Olsztyński Komitet działa już w odnowionym składzie, a na jego czele stoi nowy wojewoda warmińsko-mazurski, Artur Chojecki, pochodzący z nowego nadania. Wywodzi się z PiS-u, nominację otrzymał 8 grudnia z rąk Beaty Szydło. Tym bardziej dziwi więc, informacja, która 6 lutego pojawiła się na internetowej stronie olsztyn.wm.pl, zatytułowana „Zniknie tablica na cmentarzu przy ul. Baczewskiego w Olsztynie”.

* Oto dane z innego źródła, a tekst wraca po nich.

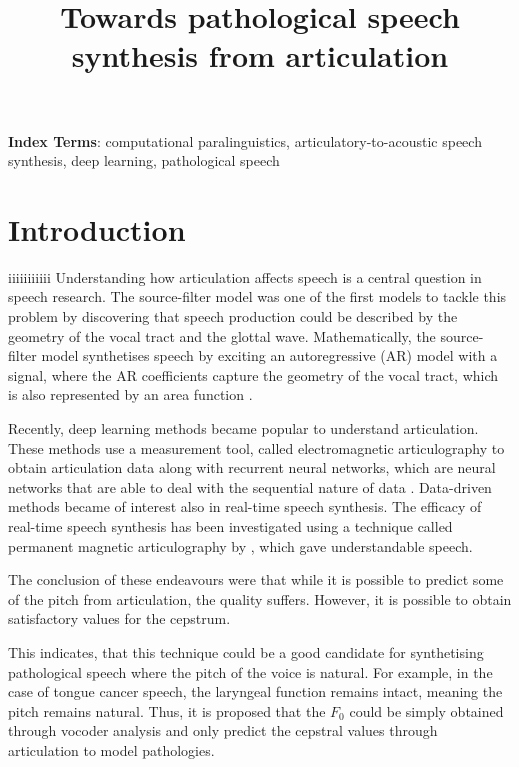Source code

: \documentclass[a4paper]{article}
\title{Towards pathological speech synthesis from articulation}
\begin{document}
\maketitle
% 
\begin{abstract}
  \blindtext[1]
\end{abstract}
\noindent\textbf{Index Terms}: computational paralinguistics, articulatory-to-acoustic
speech synthesis, deep learning, pathological speech

\section{Introduction}
iiiiiiiiiii
Understanding how articulation affects speech is a central question in speech
research. The source-filter model was one of the first models to tackle this
problem by discovering that speech production could be described by
the geometry of the vocal tract and the glottal wave. Mathematically,
the source-filter model synthetises speech by exciting an autoregressive (AR) model with a
signal, where the AR coefficients capture the geometry of the
vocal tract, which is also represented by an area function \cite{Benesty2009}. 

Recently, deep learning methods became popular
to understand articulation. These methods use a measurement tool,
called electromagnetic articulography to obtain articulation data 
\cite{Aryal2016} \cite{Taguchi} \cite{Liu2018} along with recurrent
neural networks, which are neural networks that are able to deal with
the sequential nature of data \cite{Hochreiter1997}. Data-driven methods became of interest also
in real-time speech synthesis. The efficacy of real-time speech synthesis
has been investigated using a technique called permanent magnetic articulography
by \cite{Gonzalez2017}, which gave understandable
speech.

The conclusion of these endeavours were that while it is possible to
predict some of the pitch from articulation, the quality suffers.
However, it is possible to obtain satisfactory values for the
cepstrum.

This indicates, that this technique could be a good candidate for synthetising
pathological speech where the pitch of the voice is natural. For example,
in the case of tongue cancer speech, the laryngeal function remains intact,
meaning the pitch remains natural. Thus, it is proposed that the \( F_0 \) could
be simply obtained through vocoder analysis and only predict the cepstral
values through articulation to model pathologies.
\end{document}

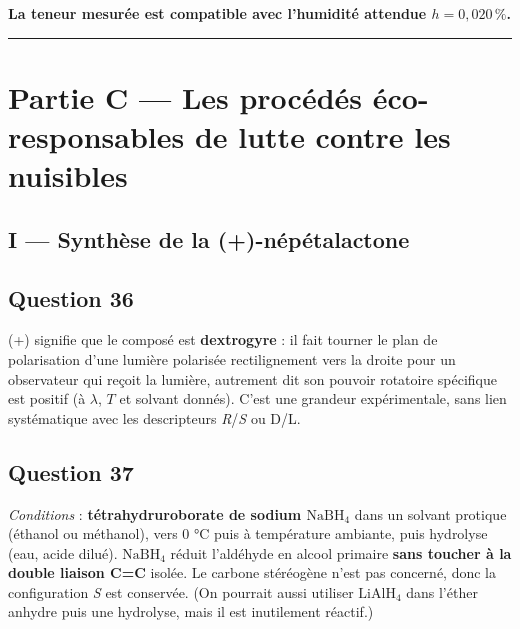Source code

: \documentclass[11pt,a4paper]{article}
\newcommand{\equationajustee}[1]{%
  \sbox{\boiteequation}{$\displaystyle #1$}%
  \ifdim\wd\boiteequation>\linewidth
    \[\resizebox{\linewidth}{!}{\usebox{\boiteequation}}\]%
  \else
    \[#1\]%
  \fi}
\begin{document}
\equationajustee{\boxed{E_N\approx0{,}28<2}}

\textbf{La teneur mesurée est compatible avec l'humidité attendue \(h=0{,}020\,\%\).}

\begin{center}\rule{0.5\linewidth}{0.5pt}\end{center}

\hypertarget{partie-c-les-procuxe9duxe9s-uxe9co-responsables-de-lutte-contre-les-nuisibles}{%
\section{Partie C --- Les procédés éco-responsables de lutte contre les nuisibles}\label{partie-c-les-procuxe9duxe9s-uxe9co-responsables-de-lutte-contre-les-nuisibles}}

\hypertarget{i-synthuxe8se-de-la--nuxe9puxe9talactone}{%
\subsection{I --- Synthèse de la (+)-népétalactone}\label{i-synthuxe8se-de-la--nuxe9puxe9talactone}}

\hypertarget{question-36}{%
\subsection{Question 36}\label{question-36}}

(+) signifie que le composé est \textbf{dextrogyre} : il fait tourner le plan de polarisation d'une lumière polarisée rectilignement vers la droite pour un observateur qui reçoit la lumière, autrement dit son pouvoir rotatoire spécifique est positif (à \(\lambda\), \(T\) et solvant donnés). C'est une grandeur expérimentale, sans lien systématique avec les descripteurs \emph{R}/\emph{S} ou D/L.

\hypertarget{question-37}{%
\subsection{Question 37}\label{question-37}}

\emph{Conditions} : \textbf{tétrahydruroborate de sodium \(\mathrm{NaBH_4}\)} dans un solvant protique (éthanol ou méthanol), vers 0 °C puis à température ambiante, puis hydrolyse (eau, acide dilué). \(\mathrm{NaBH_4}\) réduit l'aldéhyde en alcool primaire \textbf{sans toucher à la double liaison C=C} isolée. Le carbone stéréogène n'est pas concerné, donc la configuration \emph{S} est conservée. (On pourrait aussi utiliser \(\mathrm{LiAlH_4}\) dans l'éther anhydre puis une hydrolyse, mais il est inutilement réactif.)
\end{document}
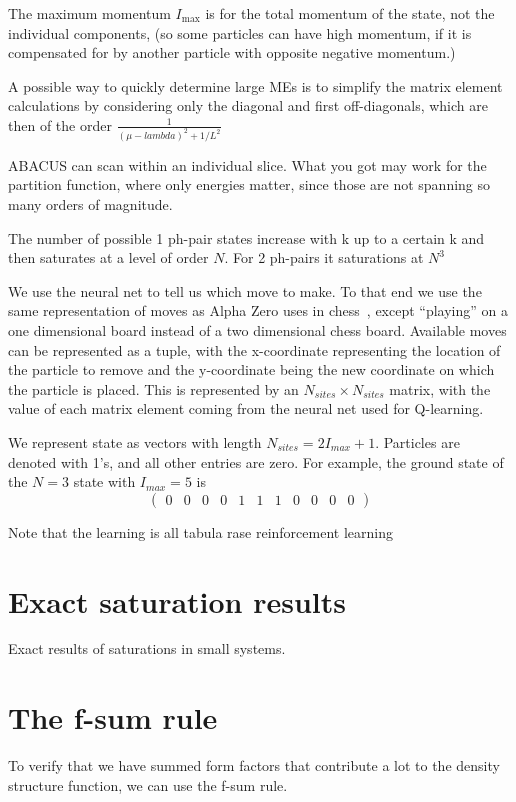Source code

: \documentclass[11pt, a4paper]{report} %
\begin{document}
The maximum momentum $I_{\max}$ is for the total momentum of the state, not the individual components, (so some particles can have high momentum, if it is compensated for by another particle with opposite negative momentum.)

A possible way to quickly determine large MEs is to simplify the matrix element calculations by considering only the diagonal and first off-diagonals, which are then of the order $\frac{1}{(\mu-lambda)^2 + 1/L^2}$

ABACUS can scan within an individual slice.
What you got may work for the partition function, where only energies matter, since those are not spanning so many orders of magnitude.

The number of possible 1 ph-pair states increase with k up to a certain k and then saturates at a level of order $N$.
For 2 ph-pairs it saturations at $N^3$

We use the neural net to tell us which move to make.
To that end we use the same representation of moves as Alpha Zero uses in chess~\cite{Silver2017}, except ``playing'' on a one dimensional board instead of a two dimensional chess board.
Available moves can be represented as a tuple, with the x-coordinate representing the location of the particle to remove and the y-coordinate being the new coordinate on which the particle is placed.
This is represented by an $N_{sites} \times N_{sites}$ matrix, with the value of each matrix element coming from the neural net used for Q-learning.

We represent state as vectors with length $N_{sites} = 2 I_{max} + 1$.
Particles are denoted with 1's, and all other entries are zero.
For example, the ground state of the $N=3$ state with $I_{max} = 5$ is 
\begin{equation}
  \begin{pmatrix} 0 & 0 & 0 & 0 & 1 & 1 & 1 & 0 & 0 & 0 & 0 \end{pmatrix}
\end{equation}

Note that the learning is all tabula rase reinforcement learning

\section{Exact saturation results}

Exact results of saturations in small systems.

\section{The f-sum rule}
To verify that we have summed form factors that contribute a lot to the density structure function, we can use the f-sum rule.
\end{document}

Do tej pory napis na tablicy był następujący: „Miejsce spoczynku 4670 nieznanych ofiar zamordowanych przez Niemców podczas II wojny światowej, w tym udokumentowanych 652 obywateli Francji, Polski, Włoch i Związku Radzieckiego oraz Niemiec – pacjentów szpitala psychiatrycznego w Kortowie ekshumowanych w latach 1955-1958 z terenu województwa warmińsko-mazurskiego”.

Ten napis jednak komuś przeszkadzał i postanowiono go zmienić. Zgodnie z informacją olsztyńskiego portalu bieg wydarzeń był następujący. Oto 5 lutego odbyły się w Olsztynie obrady Wojewódzkiego Komitetu Ochrony Pamięci Walk i Męczeństwa, podczas których „w oparciu o uwiarygodnione źródła i żeby uniknąć błędów faktograficznych” zaproponowano na tablicy nowy napis: ‘Miejsce spoczynku ofiar II wojny światowej, w tym udokumentowanych 652 obywateli: Francji, Niemiec, Polski i Zawiązku Radzieckiego ekshumowanych z terenu województwa warmińsko-mazurskiego’.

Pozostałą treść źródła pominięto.